═════ Data for this exercise

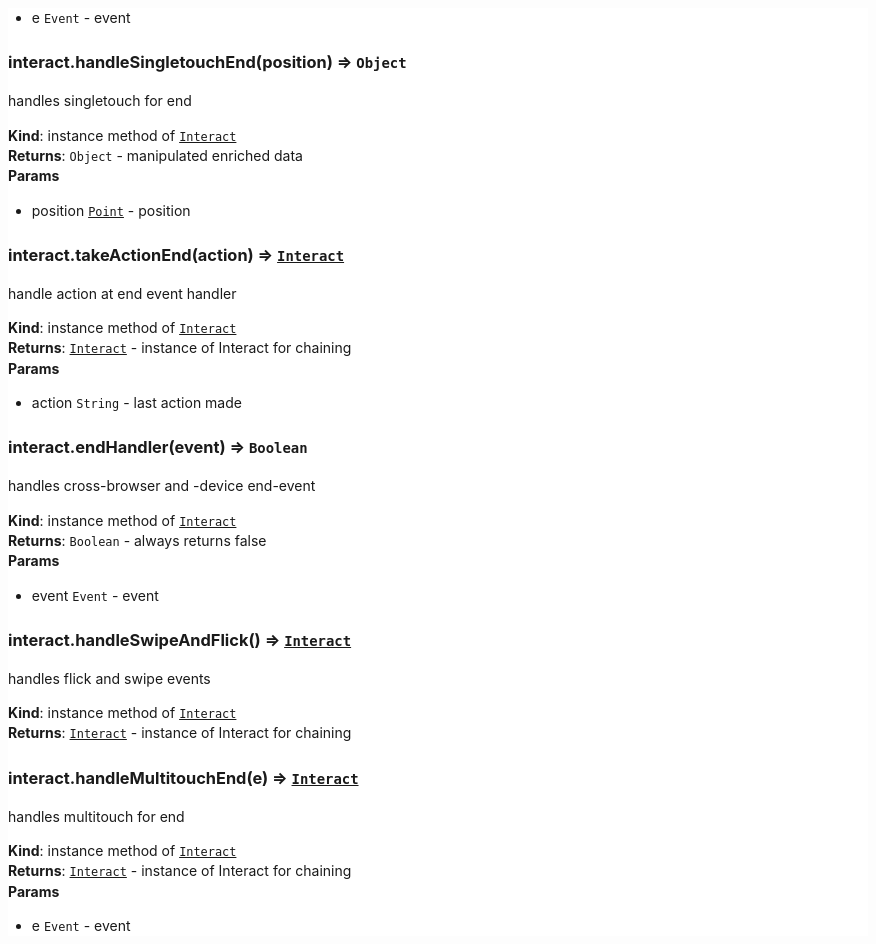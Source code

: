 - e <code>Event</code> - event

<a name="Interact+handleSingletouchEnd"></a>

### interact.handleSingletouchEnd(position) ⇒ <code>Object</code>
handles singletouch for end

**Kind**: instance method of <code>[Interact](#Interact)</code>  
**Returns**: <code>Object</code> - manipulated enriched data  
**Params**

- position <code>[Point](#Point)</code> - position

<a name="Interact+takeActionEnd"></a>

### interact.takeActionEnd(action) ⇒ <code>[Interact](#Interact)</code>
handle action at end event handler

**Kind**: instance method of <code>[Interact](#Interact)</code>  
**Returns**: <code>[Interact](#Interact)</code> - instance of Interact for chaining  
**Params**

- action <code>String</code> - last action made

<a name="Interact+endHandler"></a>

### interact.endHandler(event) ⇒ <code>Boolean</code>
handles cross-browser and -device end-event

**Kind**: instance method of <code>[Interact](#Interact)</code>  
**Returns**: <code>Boolean</code> - always returns false  
**Params**

- event <code>Event</code> - event

<a name="Interact+handleSwipeAndFlick"></a>

### interact.handleSwipeAndFlick() ⇒ <code>[Interact](#Interact)</code>
handles flick and swipe events

**Kind**: instance method of <code>[Interact](#Interact)</code>  
**Returns**: <code>[Interact](#Interact)</code> - instance of Interact for chaining  
<a name="Interact+handleMultitouchEnd"></a>

### interact.handleMultitouchEnd(e) ⇒ <code>[Interact](#Interact)</code>
handles multitouch for end

**Kind**: instance method of <code>[Interact](#Interact)</code>  
**Returns**: <code>[Interact](#Interact)</code> - instance of Interact for chaining  
**Params**

- e <code>Event</code> - event
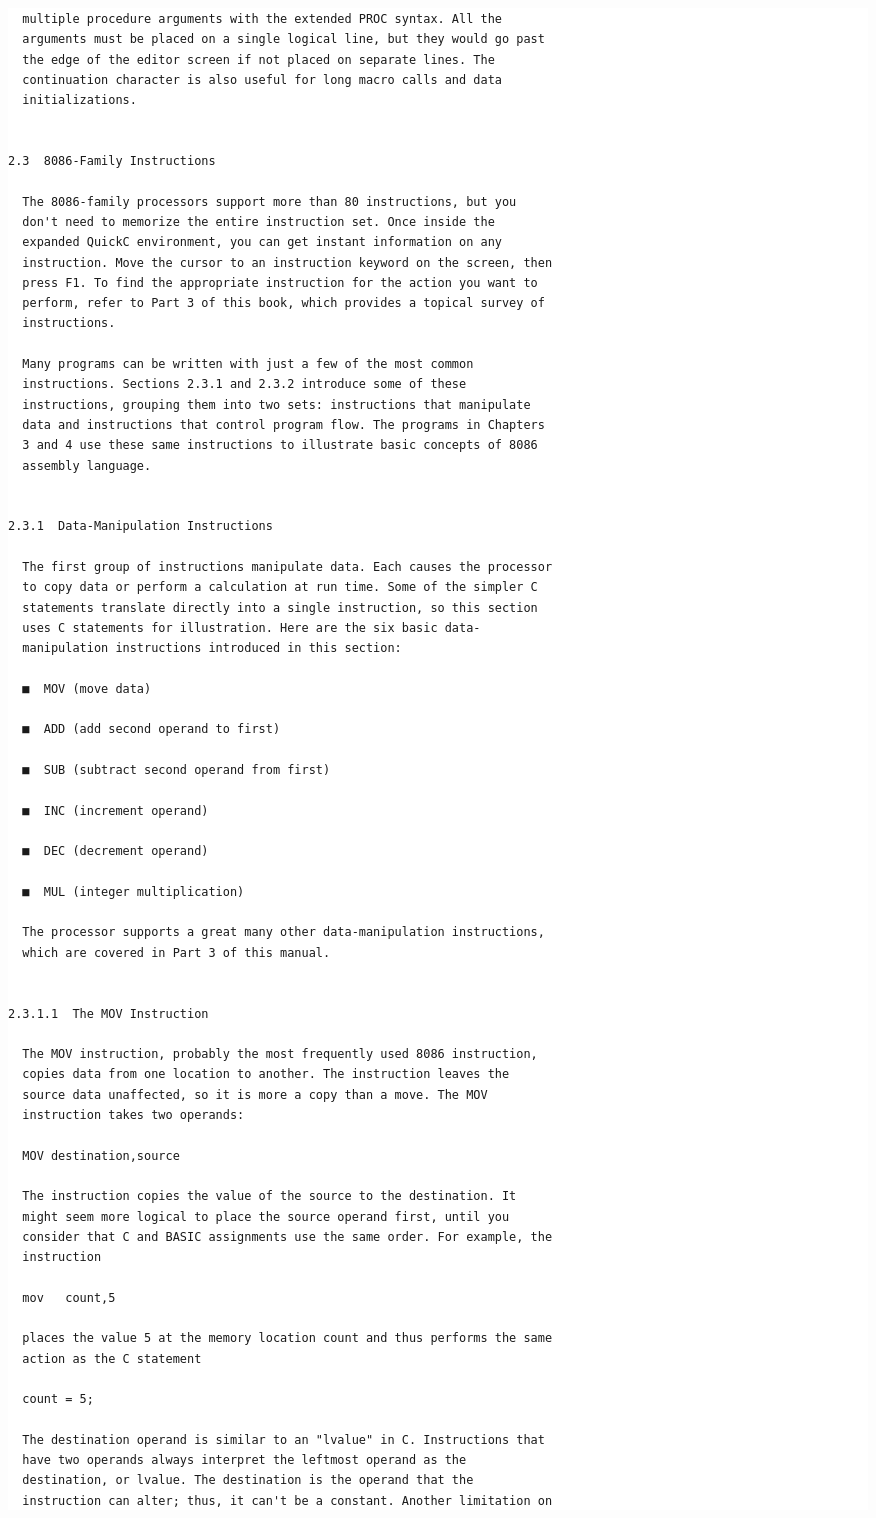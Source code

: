 	  multiple procedure arguments with the extended PROC syntax. All the
	  arguments must be placed on a single logical line, but they would go past
	  the edge of the editor screen if not placed on separate lines. The
	  continuation character is also useful for long macro calls and data
	  initializations.
	
	
	2.3  8086-Family Instructions
	
	  The 8086-family processors support more than 80 instructions, but you
	  don't need to memorize the entire instruction set. Once inside the
	  expanded QuickC environment, you can get instant information on any
	  instruction. Move the cursor to an instruction keyword on the screen, then
	  press F1. To find the appropriate instruction for the action you want to
	  perform, refer to Part 3 of this book, which provides a topical survey of
	  instructions.
	
	  Many programs can be written with just a few of the most common
	  instructions. Sections 2.3.1 and 2.3.2 introduce some of these
	  instructions, grouping them into two sets: instructions that manipulate
	  data and instructions that control program flow. The programs in Chapters
	  3 and 4 use these same instructions to illustrate basic concepts of 8086
	  assembly language.
	
	
	2.3.1  Data-Manipulation Instructions
	
	  The first group of instructions manipulate data. Each causes the processor
	  to copy data or perform a calculation at run time. Some of the simpler C
	  statements translate directly into a single instruction, so this section
	  uses C statements for illustration. Here are the six basic data-
	  manipulation instructions introduced in this section:
	
	  ■  MOV (move data)
	
	  ■  ADD (add second operand to first)
	
	  ■  SUB (subtract second operand from first)
	
	  ■  INC (increment operand)
	
	  ■  DEC (decrement operand)
	
	  ■  MUL (integer multiplication)
	
	  The processor supports a great many other data-manipulation instructions,
	  which are covered in Part 3 of this manual.
	
	
	2.3.1.1  The MOV Instruction
	
	  The MOV instruction, probably the most frequently used 8086 instruction,
	  copies data from one location to another. The instruction leaves the
	  source data unaffected, so it is more a copy than a move. The MOV
	  instruction takes two operands:
	
	  MOV destination,source
	
	  The instruction copies the value of the source to the destination. It
	  might seem more logical to place the source operand first, until you
	  consider that C and BASIC assignments use the same order. For example, the
	  instruction
	
	  mov   count,5
	
	  places the value 5 at the memory location count and thus performs the same
	  action as the C statement
	
	  count = 5;
	
	  The destination operand is similar to an "lvalue" in C. Instructions that
	  have two operands always interpret the leftmost operand as the
	  destination, or lvalue. The destination is the operand that the
	  instruction can alter; thus, it can't be a constant. Another limitation on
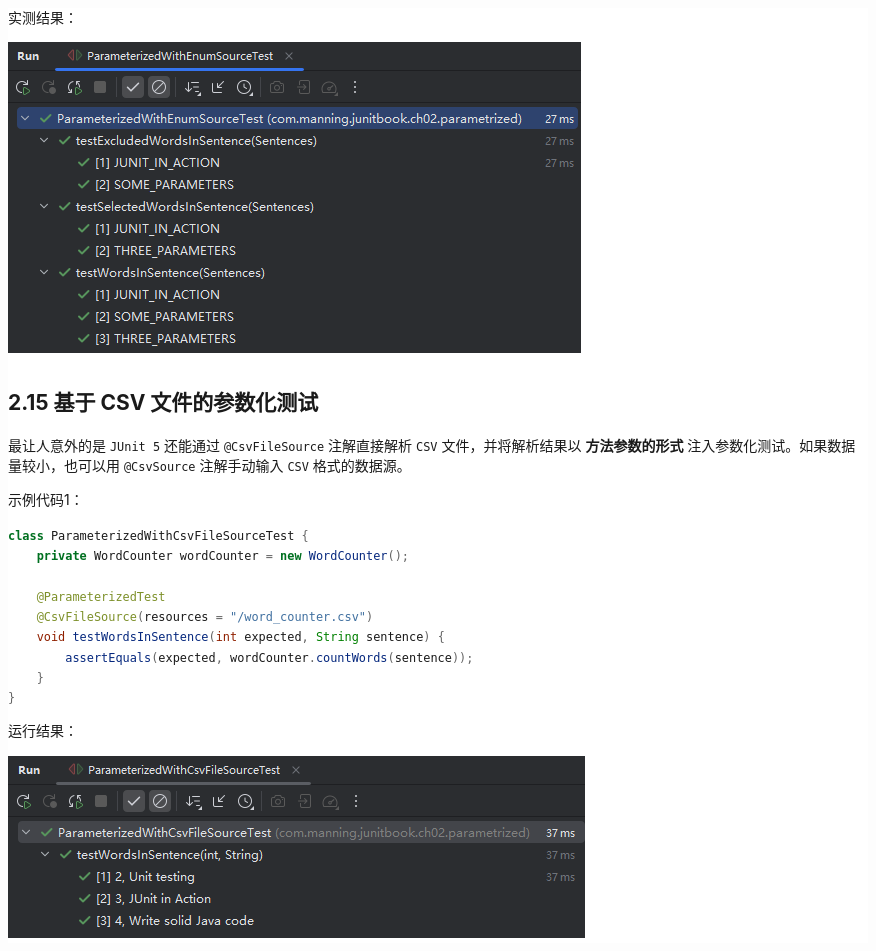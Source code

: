 实测结果：

![](../assets/2.8.png)



## 2.15 基于 CSV 文件的参数化测试

最让人意外的是 `JUnit 5` 还能通过 `@CsvFileSource` 注解直接解析 `CSV` 文件，并将解析结果以 **方法参数的形式** 注入参数化测试。如果数据量较小，也可以用 `@CsvSource` 注解手动输入 `CSV` 格式的数据源。

示例代码1：

```java
class ParameterizedWithCsvFileSourceTest {
    private WordCounter wordCounter = new WordCounter();

    @ParameterizedTest
    @CsvFileSource(resources = "/word_counter.csv")
    void testWordsInSentence(int expected, String sentence) {
        assertEquals(expected, wordCounter.countWords(sentence));
    }
}
```

运行结果：

![](../assets/2.9.png)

══════════

## What is expected
Scan the entries above and return each line that holds "position".

## Response to the exercise
### interact.handleSingletouchEnd(position) ⇒ <code>Object</code>
- position <code>[Point](#Point)</code> - position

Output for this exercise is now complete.